Como técnico do Flamengo, foram 267 jogos, com 180 vitórias, 59 empates e 28 derrotas.


Abaixo, a mescla de dois textos sobre a carreira do treinador escritos por Emmanuel do Valle para o site "Trivela" e por Tauan Ambrósio para o site "Goal.com":

O sempre reservado Cláudio Pecego de Moraes Coutinho, militar, católico e devoto de Santa Terezinha, nasceu na cidade gaúcha de Dom Pedrito, próxima à fronteira com o Uruguai, em 5 de janeiro de 1939, mas foi criado no Rio de Janeiro desde os 4 anos de idade. Morando em uma casa confortável no bairro de Copacabana, o menino cresceu sob a batuta disciplinar do pai Aquilles, um oficial de carreira no Exército. Com muita facilidade para aprender idiomas, na tenra idade já estudava francês e inglês. Aluno brilhante e dedicado no Colégio Mello e Souza, ele era um orgulho para a mãe, Dona Ilca. Autodidata, não media sacrifícios nos tempos da Academia Militar das Agulhas Negras. Na Brigada de Paraquedistas, alcançou o posto de Capitão na mesma época na qual ingressou na Escola de Educação Física do Exército.

Coutinho sempre foi apaixonado por esportes em geral. Sua história no Flamengo, clube de seu coração, começou como jogador de vôlei, sendo tri-campeão carioca da modalidade entre 1959 e 1961. Na mesma época, iniciou sua carreira militar, pela qual se graduou em Educação Física em 1965 e passou seis anos trabalhando como instrutor de futebol e vôlei na Escola de Educação Física do Exército.
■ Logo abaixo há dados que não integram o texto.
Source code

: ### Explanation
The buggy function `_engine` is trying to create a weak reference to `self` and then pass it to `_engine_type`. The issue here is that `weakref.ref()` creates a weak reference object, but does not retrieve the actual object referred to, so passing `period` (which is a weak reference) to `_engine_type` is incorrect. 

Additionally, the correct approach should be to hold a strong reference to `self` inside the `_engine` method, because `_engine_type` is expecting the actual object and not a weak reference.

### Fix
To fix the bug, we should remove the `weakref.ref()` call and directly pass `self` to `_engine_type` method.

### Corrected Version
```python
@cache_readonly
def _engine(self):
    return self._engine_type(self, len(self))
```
Seu salto de projeção viria no fim daquela década: fluente em cinco idiomas, entre eles o francês, seria indicado como representante num congresso de medicina esportiva na França, onde conheceria Kenneth Cooper, que vinha trabalhando num método revolucionário de preparação física. Da amizade entre os dois, surgiria o convite para um estágio de um ano no Laboratório de Estresse Humano da NASA, nos Estados Unidos, onde Cooper trabalhava. O "Método Cooper" fazia parte do programa de preparação física dos astronautas do Programa Espacial que iriam para a Lua. De lá, Coutinho voltaria ao Brasil com uma vaga na comissão técnica da Seleção Brasileira de futebol que se prepararia para a Copa do Mundo de 1970 no México.
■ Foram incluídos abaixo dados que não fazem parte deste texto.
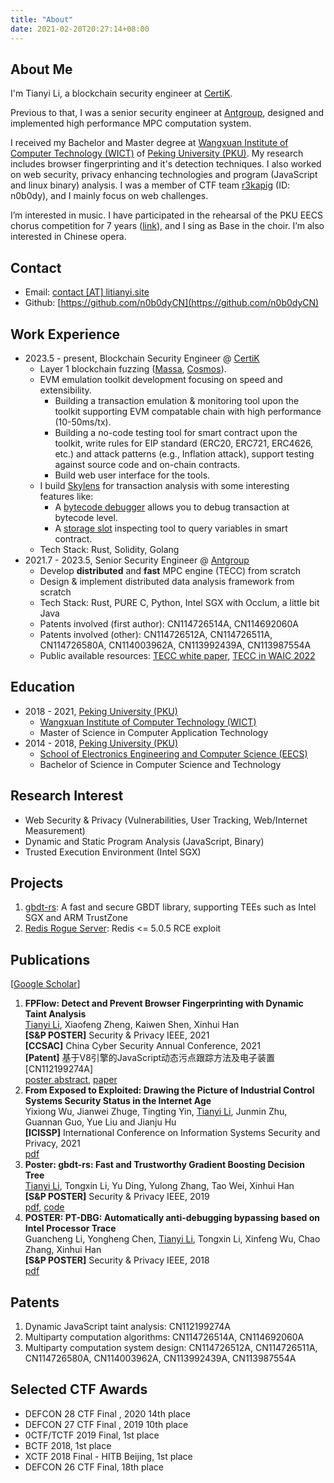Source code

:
 ```yaml
---
title: "About"
date: 2021-02-20T20:27:14+08:00
---
```


## About Me

I'm Tianyi Li, a blockchain security engineer at [CertiK](https://www.certik.com/).

Previous to that, I was a senior security engineer at [Antgroup](https://www.antgroup.com/en), designed and implemented high performance MPC computation system.

I received my Bachelor and Master degree at [Wangxuan Institute of Computer Technology (WICT)](https://www.wict.pku.edu.cn/) of [Peking University (PKU)](https://www.pku.edu.cn/).
My research includes browser fingerprinting and it's detection techniques.
I also worked on web security, privacy enhancing technologies and program (JavaScript and linux binary) analysis.
I was a member of CTF team [r3kapig](https://r3kapig.com/) (ID: n0b0dy), and I mainly focus on web challenges.

I’m interested in music.
I have participated in the rehearsal of the PKU EECS chorus competition for 7 years ([link](https://eecs129.site/)), and I sing as Base in the choir.
I’m also interested in Chinese opera.

## Contact

* Email: [contact \[AT\] litianyi.site](mailto:me@litianyi.site)
* Github: [https://github.com/n0b0dyCN](https://github.com/n0b0dyCN)

## Work Experience

* 2023.5 - present, Blockchain Security Engineer @ [CertiK](https://www.certik.com/)
    - Layer 1 blockchain fuzzing ([Massa](https://massa.net/), [Cosmos](https://cosmos.network/)).
    - EVM emulation toolkit development focusing on speed and extensibility.
        - Building a transaction emulation & monitoring tool upon the toolkit supporting EVM compatable chain with high performance (10-50ms/tx).
        - Building a no-code testing tool for smart contract upon the toolkit, write rules for EIP standard (ERC20, ERC721, ERC4626, etc.) and attack patterns (e.g., Inflation attack), support testing against source code and on-chain contracts.
        - Build web user interface for the tools.
    - I build [Skylens](https://skylens.certik.com/) for transaction analysis with some interesting features like:
        - A [bytecode debugger](https://skylens.certik.com/tx/eth/0xbdec39a74e620fc624f90483aff067b17044f81138e6c30038daf7f873159db4?debug_mode=bytecode&instructions_id=0) allows you to debug transaction at bytecode level.
        - A [storage slot](https://skylens.certik.com/address/eth/0xbea615376d1184f3670a341b70f6f45d9d0fbaad) inspecting tool to query variables in smart contract.
    - Tech Stack: Rust, Solidity, Golang
* 2021.7 - 2023.5, Senior Security Engineer @ [Antgroup](https://www.antgroup.com/en)
    - Develop **distributed** and **fast** MPC engine (TECC) from scratch
    - Design & implement distributed data analysis framework from scratch
    - Tech Stack: Rust, PURE C, Python, Intel SGX with Occlum, a little bit Java
    - Patents involved (first author): CN114726514A, CN114692060A
    - Patents involved (other): CN114726512A, CN114726511A, CN114726580A, CN114003962A, CN113992439A, CN113987554A
    - Public available resources: [TECC white paper](https://mp.weixin.qq.com/s/Y8zgvyt3QikGvH7sfcjURA), [TECC in WAIC 2022](https://mp.weixin.qq.com/s/JfUPfQ_crlBuZDZ3zGkuPQ)


## Education

* 2018 - 2021, [Peking University (PKU)](https://www.pku.edu.cn/)
    - [Wangxuan Institute of Computer Technology (WICT)](https://www.wict.pku.edu.cn/)
    - Master of Science in Computer Application Technology
* 2014 - 2018, [Peking University (PKU)](https://www.pku.edu.cn/)
    - [School of Electronics Engineering and Computer Science (EECS)](https://eecs.pku.edu.cn/)
    - Bachelor of Science in Computer Science and Technology

## Research Interest

* Web Security & Privacy (Vulnerabilities, User Tracking, Web/Internet Measurement)
* Dynamic and Static Program Analysis (JavaScript, Binary)
* Trusted Execution Environment (Intel SGX)

## Projects

1. [gbdt-rs](https://github.com/mesalock-linux/gbdt-rs): A fast and secure GBDT library, supporting TEEs such as Intel SGX and ARM TrustZone
1. [Redis Rogue Server](https://github.com/n0b0dyCN/redis-rogue-server): Redis <= 5.0.5 RCE exploit

## Publications

\[[Google Scholar](https://scholar.google.com/citations?user=8xv4HxIAAAAJ&hl=en)\]

1. **FPFlow: Detect and Prevent Browser Fingerprinting with Dynamic Taint Analysis**</br>
<u>Tianyi Li</u>, Xiaofeng Zheng, Kaiwen Shen, Xinhui Han</br>
**[S&P POSTER]** Security & Privacy IEEE, 2021</br>
**[CCSAC]** China Cyber Security Annual Conference, 2021</br>
**[Patent]** 基于V8引擎的JavaScript动态污点跟踪方法及电子装置 [CN112199274A]</br>
[poster abstract](./papers/fpflow-sp21.pdf), [paper](https://link.springer.com/chapter/10.1007/978-981-16-9229-1_4)
1. **From Exposed to Exploited: Drawing the Picture of Industrial Control Systems Security Status in the Internet Age**</br>
Yixiong Wu, Jianwei Zhuge, Tingting Yin, <u>Tianyi Li</u>, Junmin Zhu, Guannan Guo, Yue Liu and Jianju Hu</br>
**[ICISSP]** International Conference on Information Systems Security and Privacy, 2021</br>
[pdf](./papers/ICScope-icissp21.pdf)
1. **Poster: gbdt-rs: Fast and Trustworthy Gradient Boosting Decision Tree**</br>
<u>Tianyi Li</u>, Tongxin Li, Yu Ding, Yulong Zhang, Tao Wei, Xinhui Han</br>
**[S&P POSTER]** Security & Privacy IEEE, 2019</br>
[pdf](./papers/gbdt-rs-sp19.pdf), [code](https://github.com/mesalock-linux/gbdt-rs)
1. **POSTER: PT-DBG: Automatically anti-debugging bypassing based on Intel Processor Trace**</br>
Guancheng Li, Yongheng Chen, <u>Tianyi Li</u>, Tongxin Li, Xinfeng Wu, Chao Zhang, Xinhui Han</br>
**[S&P POSTER]** Security & Privacy IEEE, 2018</br>
[pdf](./papers/ptdbg-sp18.pdf)

## Patents

1. Dynamic JavaScript taint analysis: CN112199274A
2. Multiparty computation algorithms: CN114726514A, CN114692060A
3. Multiparty computation system design: CN114726512A, CN114726511A, CN114726580A, CN114003962A, CN113992439A, CN113987554A

## Selected CTF Awards

* DEFCON 28 CTF Final , 2020 14th place
* DEFCON 27 CTF Final , 2019 10th place
* 0CTF/TCTF 2019 Final, 1st place
* BCTF 2018, 1st place
* XCTF 2018 Final - HITB Beijing, 1st place
* DEFCON 26 CTF Final, 18th place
Ao lado de Carlos Alberto Parreira, ele foi auxiliar do preparador físico Admildo Chirol, ficando responsável pela preparação e prevenção dos efeitos da altitude, um fator determinante no sucesso canarinho no Mundial de 70. Em gramados mexicanos, o time brasileiro voaria do ponto de vista do condicionamento físico, mesmo com a temida altitude, e complementando as invejáveis qualidades técnicas de jogadores como Pelé, Tostão, Gérson, Jairzinho e Rivelino. Cláudio Coutinho, porém, não se limitava à preparação física: ainda na primeira metade dos Anos 1970, ao afastar-se inteiramente da carreira militar, acumularia passagens como supervisor na própria Seleção Brasileira, no Vasco, no Botafogo e até no Olympique de Marselha e treinaria a Seleção Peruana.

Em 1976, receberia de última hora uma missão especial: dirigir a Seleção Brasileira Olímpica nos Jogos de Montreal, depois que Zizinho se desentendera com dirigentes da confederação e deixou o cargo. O Brasil nunca havia feito bons papeis no torneio olímpico de futebol, mesmo tendo contado com bons jogadores. Desta vez, havia o goleiro Carlos (Ponte Preta), o zagueiro Edinho (Fluminense), o volante Batista (Internacional) e dois do Flamengo: o lateral Júnior e o ponta-esquerda Júlio César. Com Coutinho, a seleção conseguiu seu melhor resultado até então: chegou às semi-finais, mas parou nas fortes seleções do bloco socialista, que levavam o que tinham de melhor. O time perdeu para a Polônia de Lato, Deyna e Szarmach, e em seguida terminou em 4º lugar, ao também cair na decisão do bronze para a União Soviética de Oleg Blokhin. Mas o bom desempenho do time renderia frutos ao treinador em pouco tempo.

Em setembro de 1976, o Flamengo havia acabado de demitir o técnico Carlos Froner, após quase um ano no cargo. Para o posto, tentou Zagallo, que não conseguiu se desvencilhar de um contrato no Kuwait. Tentou Oswaldo Brandão, então técnico da Seleção Brasileira, mas não conseguiu a liberação por parte da CBD. A entidade, porém, fez uma contraproposta: "emprestaria" ao clube, até o fim do ano, o treinador das equipes de base, Cláudio Coutinho.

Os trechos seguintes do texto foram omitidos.